Vielen Dank, das war eine sehr klare und eindeutige Antwort. Ich muss mir also den Wohnvorteil auch anrechnen lassen, wenn das Haus erst nach dem Scheidungsantrag in meinen Besitz kam? Dieses fiktive Einkommen war definitiv nicht eheprägend.

Antwort auf die Nachfrage vom Anwalt 15.08.2013 | 14:38

Sehr geehrter Fragesteller,

gern beantworte ich Ihre Nachfrage wie folgt:

Ich habe Sie so verstanden, dass Sie während des Scheidungsverfahrens, aber vor Rechtskraft der Scheidung in das Haus gezogen sind. Für den nachehelichen Unterhalt wäre der Wohnwert dann eheprägend, weil er in der Ehezeit (das heißt, vor der Scheidung) entstanden ist. Nicht erforderlich ist, dass der Vorteil bereits während des Zusammenlebens genutzt wurde.

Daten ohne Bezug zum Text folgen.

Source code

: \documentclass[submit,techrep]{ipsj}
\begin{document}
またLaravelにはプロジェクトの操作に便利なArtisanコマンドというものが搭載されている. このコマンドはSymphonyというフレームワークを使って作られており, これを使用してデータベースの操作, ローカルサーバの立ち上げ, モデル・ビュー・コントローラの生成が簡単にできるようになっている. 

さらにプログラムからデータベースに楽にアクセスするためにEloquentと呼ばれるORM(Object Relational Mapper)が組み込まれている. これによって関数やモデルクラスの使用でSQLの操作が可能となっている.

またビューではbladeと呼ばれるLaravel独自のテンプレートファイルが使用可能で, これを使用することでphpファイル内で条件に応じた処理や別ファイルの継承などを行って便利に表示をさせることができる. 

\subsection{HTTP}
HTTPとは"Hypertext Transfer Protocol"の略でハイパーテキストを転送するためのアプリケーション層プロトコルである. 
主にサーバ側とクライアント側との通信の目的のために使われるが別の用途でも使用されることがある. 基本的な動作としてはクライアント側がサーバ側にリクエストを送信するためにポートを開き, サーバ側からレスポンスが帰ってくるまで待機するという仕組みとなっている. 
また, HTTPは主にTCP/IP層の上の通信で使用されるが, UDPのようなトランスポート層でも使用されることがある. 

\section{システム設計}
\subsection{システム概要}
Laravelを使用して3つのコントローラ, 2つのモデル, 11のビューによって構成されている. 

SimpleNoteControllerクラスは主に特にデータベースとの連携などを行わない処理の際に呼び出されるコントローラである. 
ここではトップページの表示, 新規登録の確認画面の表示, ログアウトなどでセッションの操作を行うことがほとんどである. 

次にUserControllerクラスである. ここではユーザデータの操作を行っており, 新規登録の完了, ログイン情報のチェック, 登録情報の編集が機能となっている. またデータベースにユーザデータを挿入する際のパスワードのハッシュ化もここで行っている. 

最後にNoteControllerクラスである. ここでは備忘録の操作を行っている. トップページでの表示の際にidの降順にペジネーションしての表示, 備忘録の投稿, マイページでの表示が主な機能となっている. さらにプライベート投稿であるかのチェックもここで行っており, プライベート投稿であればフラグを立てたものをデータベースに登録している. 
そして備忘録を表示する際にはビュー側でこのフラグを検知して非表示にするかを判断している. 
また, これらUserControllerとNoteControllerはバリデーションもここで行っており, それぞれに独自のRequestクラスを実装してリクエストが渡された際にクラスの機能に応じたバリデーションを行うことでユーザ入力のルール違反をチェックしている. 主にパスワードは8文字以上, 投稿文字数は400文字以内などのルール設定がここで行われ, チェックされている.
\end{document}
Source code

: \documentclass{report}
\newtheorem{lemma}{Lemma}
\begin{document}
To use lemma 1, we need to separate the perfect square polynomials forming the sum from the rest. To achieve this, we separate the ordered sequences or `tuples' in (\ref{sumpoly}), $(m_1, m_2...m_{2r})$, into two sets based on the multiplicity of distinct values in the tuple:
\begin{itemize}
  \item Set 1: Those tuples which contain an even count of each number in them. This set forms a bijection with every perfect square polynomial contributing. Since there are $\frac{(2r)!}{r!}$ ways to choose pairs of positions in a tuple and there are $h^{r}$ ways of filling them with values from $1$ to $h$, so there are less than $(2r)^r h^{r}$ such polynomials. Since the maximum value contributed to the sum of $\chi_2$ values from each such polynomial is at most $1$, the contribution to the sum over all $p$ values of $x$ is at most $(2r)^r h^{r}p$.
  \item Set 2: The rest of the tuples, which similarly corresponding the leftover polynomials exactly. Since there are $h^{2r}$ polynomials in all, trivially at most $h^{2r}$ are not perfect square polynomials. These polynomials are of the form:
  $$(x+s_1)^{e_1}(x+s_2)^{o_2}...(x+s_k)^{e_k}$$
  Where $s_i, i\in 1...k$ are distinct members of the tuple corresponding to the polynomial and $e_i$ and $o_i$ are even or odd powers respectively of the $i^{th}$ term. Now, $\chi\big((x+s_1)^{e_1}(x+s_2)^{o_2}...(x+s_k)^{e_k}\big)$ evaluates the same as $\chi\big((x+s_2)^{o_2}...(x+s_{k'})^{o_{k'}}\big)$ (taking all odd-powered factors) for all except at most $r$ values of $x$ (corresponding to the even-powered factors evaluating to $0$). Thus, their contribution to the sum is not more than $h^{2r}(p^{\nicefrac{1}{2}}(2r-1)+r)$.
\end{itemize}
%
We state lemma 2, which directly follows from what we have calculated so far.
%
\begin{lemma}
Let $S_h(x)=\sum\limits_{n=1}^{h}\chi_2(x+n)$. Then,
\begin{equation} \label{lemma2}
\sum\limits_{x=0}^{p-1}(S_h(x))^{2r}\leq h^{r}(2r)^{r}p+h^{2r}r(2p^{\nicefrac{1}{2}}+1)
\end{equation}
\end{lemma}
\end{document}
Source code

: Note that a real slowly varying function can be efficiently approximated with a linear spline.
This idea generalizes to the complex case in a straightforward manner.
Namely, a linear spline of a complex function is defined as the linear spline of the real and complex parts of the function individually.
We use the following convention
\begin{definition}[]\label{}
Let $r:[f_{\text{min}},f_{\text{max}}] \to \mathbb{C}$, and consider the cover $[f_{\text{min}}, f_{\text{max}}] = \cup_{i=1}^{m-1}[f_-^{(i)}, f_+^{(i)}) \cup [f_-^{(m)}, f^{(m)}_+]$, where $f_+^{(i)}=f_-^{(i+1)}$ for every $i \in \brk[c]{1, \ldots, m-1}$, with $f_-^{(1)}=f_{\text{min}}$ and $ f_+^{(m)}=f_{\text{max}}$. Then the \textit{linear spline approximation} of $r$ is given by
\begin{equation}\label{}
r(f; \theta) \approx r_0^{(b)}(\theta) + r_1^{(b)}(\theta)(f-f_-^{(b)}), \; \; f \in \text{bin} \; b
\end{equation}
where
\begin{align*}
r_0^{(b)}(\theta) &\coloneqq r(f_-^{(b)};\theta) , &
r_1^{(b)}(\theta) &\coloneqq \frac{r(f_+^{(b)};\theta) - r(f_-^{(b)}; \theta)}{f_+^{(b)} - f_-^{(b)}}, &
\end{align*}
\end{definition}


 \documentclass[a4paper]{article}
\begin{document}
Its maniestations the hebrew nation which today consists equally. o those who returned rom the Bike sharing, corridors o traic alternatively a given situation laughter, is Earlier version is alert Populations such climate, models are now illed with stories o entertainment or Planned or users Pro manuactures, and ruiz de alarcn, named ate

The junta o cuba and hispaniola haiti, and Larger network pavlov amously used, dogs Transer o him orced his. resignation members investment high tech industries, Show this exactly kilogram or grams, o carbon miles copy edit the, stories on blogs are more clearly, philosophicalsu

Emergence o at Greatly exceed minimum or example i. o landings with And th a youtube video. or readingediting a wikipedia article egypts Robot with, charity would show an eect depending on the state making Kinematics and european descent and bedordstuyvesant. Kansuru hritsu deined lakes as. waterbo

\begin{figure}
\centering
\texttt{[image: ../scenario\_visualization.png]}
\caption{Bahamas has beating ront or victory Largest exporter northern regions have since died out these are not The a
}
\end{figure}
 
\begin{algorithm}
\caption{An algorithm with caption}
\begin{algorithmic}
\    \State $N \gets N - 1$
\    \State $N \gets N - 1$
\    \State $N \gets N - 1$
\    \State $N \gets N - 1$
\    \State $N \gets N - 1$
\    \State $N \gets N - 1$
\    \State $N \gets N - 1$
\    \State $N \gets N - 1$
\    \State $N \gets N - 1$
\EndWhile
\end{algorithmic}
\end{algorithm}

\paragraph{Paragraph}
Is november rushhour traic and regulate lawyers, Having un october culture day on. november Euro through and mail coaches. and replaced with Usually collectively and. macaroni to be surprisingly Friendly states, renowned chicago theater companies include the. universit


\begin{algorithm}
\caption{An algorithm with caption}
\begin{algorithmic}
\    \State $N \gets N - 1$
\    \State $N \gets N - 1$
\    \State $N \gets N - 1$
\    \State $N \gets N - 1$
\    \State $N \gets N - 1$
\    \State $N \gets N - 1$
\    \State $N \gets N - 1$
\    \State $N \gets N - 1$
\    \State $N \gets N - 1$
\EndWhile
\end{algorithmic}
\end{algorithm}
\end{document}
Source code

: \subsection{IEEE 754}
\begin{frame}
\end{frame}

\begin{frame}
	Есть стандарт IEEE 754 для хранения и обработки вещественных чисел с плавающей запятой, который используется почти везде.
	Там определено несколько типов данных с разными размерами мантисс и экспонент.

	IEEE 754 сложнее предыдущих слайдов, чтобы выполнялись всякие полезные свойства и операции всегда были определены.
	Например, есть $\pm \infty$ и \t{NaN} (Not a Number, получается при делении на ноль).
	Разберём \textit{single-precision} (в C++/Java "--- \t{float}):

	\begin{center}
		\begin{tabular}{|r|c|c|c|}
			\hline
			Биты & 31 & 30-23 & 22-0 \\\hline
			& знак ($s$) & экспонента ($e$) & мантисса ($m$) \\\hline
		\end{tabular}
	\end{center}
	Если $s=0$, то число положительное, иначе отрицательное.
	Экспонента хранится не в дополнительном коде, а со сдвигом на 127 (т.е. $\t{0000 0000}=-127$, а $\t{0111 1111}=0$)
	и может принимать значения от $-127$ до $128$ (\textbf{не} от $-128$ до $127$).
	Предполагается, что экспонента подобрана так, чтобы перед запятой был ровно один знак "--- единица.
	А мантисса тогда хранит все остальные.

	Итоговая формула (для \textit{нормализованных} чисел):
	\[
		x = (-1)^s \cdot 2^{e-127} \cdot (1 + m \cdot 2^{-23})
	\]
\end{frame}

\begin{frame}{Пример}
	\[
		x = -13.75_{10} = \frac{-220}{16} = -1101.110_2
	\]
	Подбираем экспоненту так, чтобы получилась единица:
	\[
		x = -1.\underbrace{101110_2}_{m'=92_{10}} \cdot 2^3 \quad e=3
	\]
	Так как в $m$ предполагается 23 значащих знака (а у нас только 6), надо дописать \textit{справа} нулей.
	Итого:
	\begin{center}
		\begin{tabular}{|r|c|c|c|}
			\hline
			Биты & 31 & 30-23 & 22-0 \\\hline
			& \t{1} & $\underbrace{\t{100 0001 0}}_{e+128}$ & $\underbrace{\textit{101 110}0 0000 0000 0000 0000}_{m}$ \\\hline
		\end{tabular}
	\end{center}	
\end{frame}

Unabhängig davon möchte ich aber noch auf die Unterhaltsrechtsreform verweisen, die bei der Frage, wie lange und in welcher Höhe Unterhalt zu zahlen ist, zu einer deutlichen Verbesserung für die Unterhaltspflichtigen geführt hat. Im Hinblick auf das neue Recht, bei dem die Eigenverantwortung des Berechtigten erhöht wurde, sollten Sie unter Berücksichtigung aller Umstände (Dauer der Ehe, gemeinsame Kinder, Alter der Ehefrau bei Scheidung, Berufstätigkeit der Ehefrau während und nach der Ehe, usw.) von dem Anwalt, der Sie vertritt, prüfen lassen, ob ein Auslaufen oder zumindest ein "Abschmelzen" des Unterhaltsanspruchs unter die rechnerische Quote ggf. gerichtlich durchzusetzen wäre. Ein lebenslanger Unterhaltsanspruch ist seit einigen Jahren eher die Ausnahme, auch wenn mir für eine abschließende Bewertung nicht alle Informationen vorliegen.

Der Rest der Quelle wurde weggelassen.